The POPR and Expert Declarations

June 4, 2018

      The PTAB in the past year has loosened rules governing IPR practice.  In most cases the changes have been good for the process.  However, some of the changes while introducing a greater degree of fairness into the system have created traps for the unwary.  One such trap is allowing patentees to submit declarations with the POPR (Patent Owner’s Preliminary Response).  Contrary to what many practitioners expect, the submission of a declaration actually increases the probability of the petition being instituted.  Indeed, it might even guarantee institution.

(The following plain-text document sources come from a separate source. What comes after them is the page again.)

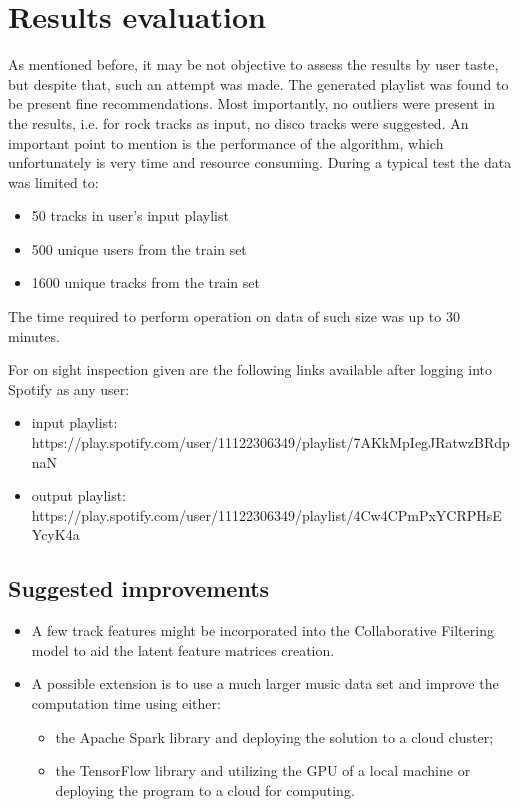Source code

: \documentclass{article}
\numberwithin{equation}{section}		%
\numberwithin{figure}{section}			%
\numberwithin{table}{section}				%
\begin{document}
\section{Results evaluation}
As mentioned before, it may be not objective to assess the results by user taste, but despite that, such an attempt was made.
The generated playlist was found to be present fine recommendations. Most importantly, no outliers were present in the results, i.e. for rock tracks as input, no disco tracks were suggested.
An important point to mention is the performance of the algorithm, which unfortunately is very time and resource consuming. During a typical test the data was limited to:
\begin{itemize}
\item 50 tracks in user's input playlist
\item 500 unique users from the train set
\item 1600 unique tracks from the train set
\end{itemize}
The time required to perform operation on data of such size was up to 30 minutes.

For on sight inspection given are the following links available after logging into Spotify as any user:
\begin{itemize}
\item input playlist:
https://play.spotify.com/user/11122306349/playlist/7AKkMpIegJRatwzBRdpnaN

\item output playlist:
https://play.spotify.com/user/11122306349/playlist/4Cw4CPmPxYCRPHsEYcyK4a
\end{itemize}


\subsection{Suggested improvements}
\begin{itemize}
\item A few track features might be incorporated into the Collaborative Filtering model to aid the latent feature matrices creation.
\item A possible extension is to use a much larger music data set and improve the computation time using either:
\begin{itemize}
	\item the Apache Spark library and deploying the solution to a cloud cluster;
	\item the TensorFlow\cite{MatrixFactWithTensorFL} library and utilizing the GPU of a local machine or deploying the program to a cloud for computing.
\end{itemize}
\end{itemize}
\end{document}
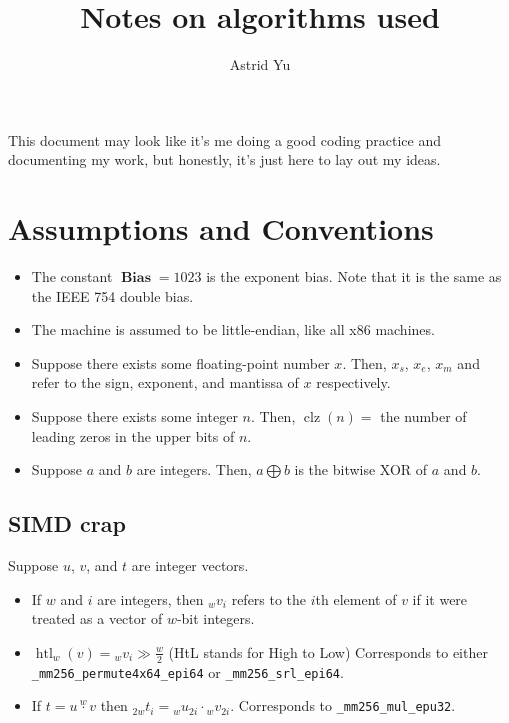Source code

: \documentclass[12pt]{article}
\title{Notes on algorithms used}
\author{Astrid Yu}
\DeclareMathOperator{\bias}{\textbf{Bias}}
\DeclareMathOperator{\htl}{htl}
\DeclareMathOperator{\clz}{clz}
\begin{document}
    \maketitle
    \tableofcontents

    This document may look like it's me doing a good coding practice and documenting my work, but honestly, it's just here to lay out my ideas.

    \section{Assumptions and Conventions}\label{sec:assumptions}

    \begin{itemize}
        \item The constant $\bias = 1023$ is the exponent bias.
        Note that it is the same as the IEEE 754 double bias.
        \item The machine is assumed to be little-endian, like all x86 machines.
        \item Suppose there exists some floating-point number $x$.
        Then, $x_s$, $x_e$, $x_m$ and refer to the sign, exponent, and mantissa of $x$ respectively.
        \item Suppose there exists some integer $n$.
        Then, $\clz(n) =$ the number of leading zeros in the upper bits of $n$.
        \item Suppose $a$ and $b$ are integers.
        Then, $a \bigoplus b$ is the bitwise XOR of $a$ and $b$.
    \end{itemize}

    \subsection{SIMD crap}\label{subsec:simd-assumptions}
    Suppose $u$, $v$, and $t$ are integer vectors.

    \begin{itemize}
        \item If $w$ and $i$ are integers, then ${}_w v_i$ refers to the $i$th element of $v$ if it were treated as a vector of $w$-bit integers.
        \item $\htl_w(v) = {}_w v_i \gg \frac{w}{2}$ (HtL stands for High to Low)
        Corresponds to either \texttt{\_mm256\_permute4x64\_epi64} or \texttt{\_mm256\_srl\_epi64}.
        \item If $t = u \stackrel{w}{\cdot} v$ then ${}_{2w} t_{i} = {}_w u_{2i} \cdot {}_w v_{2i}$.
        Corresponds to \texttt{\_mm256\_mul\_epu32}.
    \end{itemize}
\end{document}
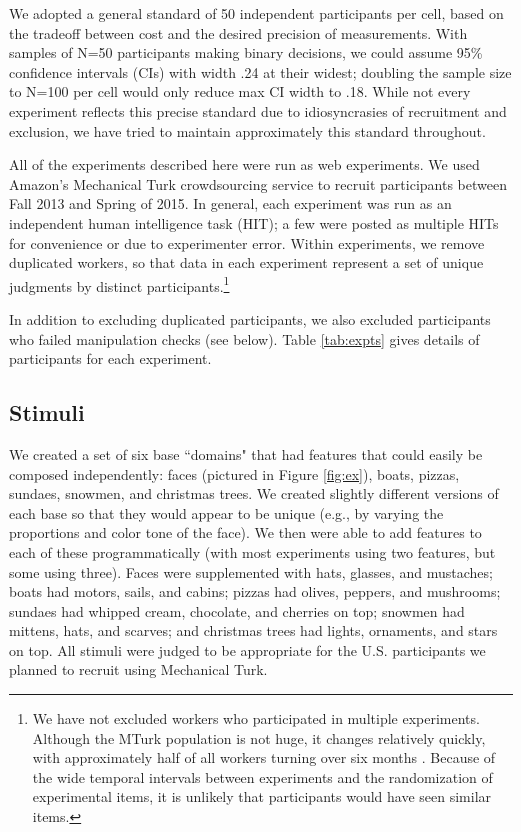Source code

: \documentclass[man,noapacite]{apa2}
\begin{document}
We adopted a general standard of 50 independent participants per cell, based on the tradeoff between cost and the desired precision of measurements. With samples of N=50 participants making binary decisions, we could assume 95\% confidence intervals (CIs) with width .24 at their widest; doubling the sample size to N=100 per cell would only reduce max CI width to .18. While not every experiment reflects this precise standard due to idiosyncrasies of recruitment and exclusion, we have tried to maintain approximately this standard throughout.

All of the experiments described here were run as web experiments. We used Amazon's Mechanical Turk crowdsourcing service to recruit participants between Fall 2013 and Spring of 2015. In general, each experiment was run as an independent human intelligence task (HIT); a few were posted as multiple HITs for convenience or due to experimenter error. Within experiments, we remove duplicated workers, so that data in each experiment represent a set of unique judgments by distinct participants.\footnote{We have not excluded workers who participated in multiple experiments. Although the MTurk population is not huge, it changes relatively quickly, with approximately half of all workers turning over six months \cite{stewart2015}. Because of the wide temporal intervals between experiments and the randomization of experimental items, it is unlikely that participants would have seen similar items.}

In addition to excluding duplicated participants, we also excluded participants who failed manipulation checks (see below). Table \ref{tab:expts} gives details of participants for each experiment.

\subsection{Stimuli}

We created a set of six base ``domains" that had features that could easily be composed independently: faces (pictured in Figure \ref{fig:ex}), boats, pizzas, sundaes, snowmen, and christmas trees. We created slightly different versions of each base so that they would appear to be unique (e.g., by varying the proportions and color tone of the face). We then were able to add features to each of these programmatically (with most experiments using two features, but some using three). Faces were supplemented with hats, glasses, and mustaches; boats had motors, sails, and cabins; pizzas had olives, peppers, and mushrooms; sundaes had whipped cream, chocolate, and cherries on top; snowmen had mittens, hats, and scarves; and christmas trees had lights, ornaments, and stars on top. All stimuli were judged to be appropriate for the U.S. participants we planned to recruit using Mechanical Turk.
\end{document}
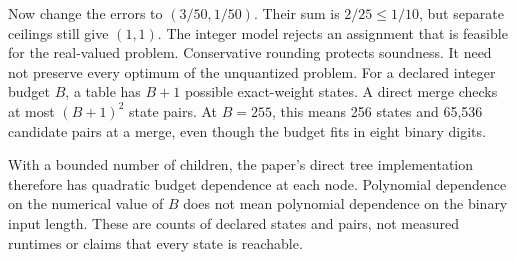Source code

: Now change the errors to $(3/50,1/50)$. Their sum is $2/25\le1/10$, but separate ceilings still give $(1,1)$. The integer model rejects an assignment that is feasible for the real-valued problem. Conservative rounding protects soundness. It need not preserve every optimum of the unquantized problem.
For a declared integer budget $B$, a table has $B+1$ possible exact-weight states. A direct merge checks at most $(B+1)^2$ state pairs. At $B=255$, this means 256 states and 65,536 candidate pairs at a merge, even though the budget fits in eight binary digits.

With a bounded number of children, the paper's direct tree implementation therefore has quadratic budget dependence at each node. Polynomial dependence on the numerical value of $B$ does not mean polynomial dependence on the binary input length. These are counts of declared states and pairs, not measured runtimes or claims that every state is reachable.
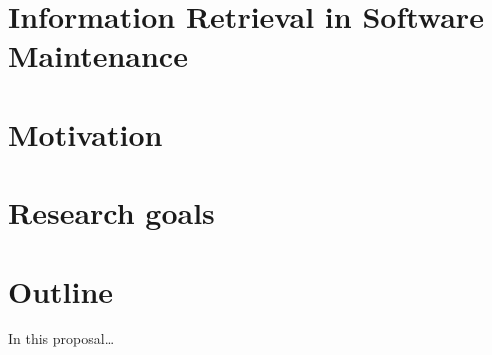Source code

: \section{Information Retrieval in Software
Maintenance}\label{information-retrieval-in-software-maintenance}

\section{Motivation}\label{motivation}

\section{Research goals}\label{research-goals}

\section{Outline}\label{outline}

In this proposal\ldots{}
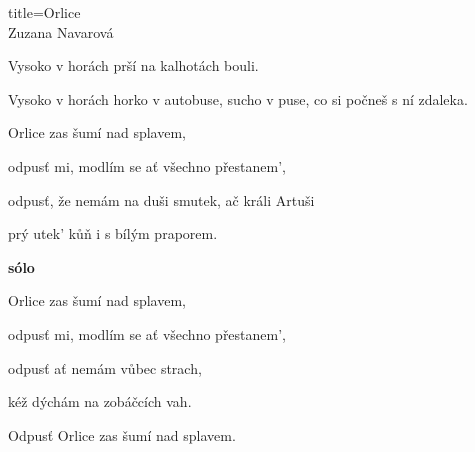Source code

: \begin{song}{title=\centering Orlice \\\normalsize Zuzana Navarová  \vspace*{-0.3cm}}
{	Vysoko v horách prší na kalhotách bouli. 
	
	Vysoko v horách horko v autobuse, sucho v puse, co si počneš s ní zdaleka. 
	
\sloka
	Orlice zas šumí nad splavem, 
	
	odpusť mi, modlím se ať všechno přestanem', 
	
	odpusť, že nemám na duši smutek, ač králi Artuši 
	
	prý utek' kůň i s bílým praporem. 
	
\textbf{sólo}

\sloka
	Orlice zas šumí nad splavem, 
	
	odpusť mi, modlím se ať všechno přestanem', 
	
	odpusť ať nemám vůbec strach,
	
	kéž dýchám na zobáčcích vah.
	
	Odpusť Orlice zas šumí nad splavem.
	
}
\setcounter{Slokočet}{0}
\end{song}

    The submission of a declaration challenging the facts asserted in the petitioner’s declarations actually creates disputed facts which require institution.  The PTAB must view the facts in a light most favorable to the petitioner.  37 C.F.R. § 42.108(c).  The patent owner’s POPR declaration creates a factual dispute which leaves the PTAB having to credit the petitioner’s facts.  The POPR is not intended for the patentee to make out his affirmative case for patentability but to identify failings in the petition favoring denial of institution.  That is failings by petitioner to provide sufficient reasons supported by evidence as to why one would modify the prior art to arrive at the claimed invention.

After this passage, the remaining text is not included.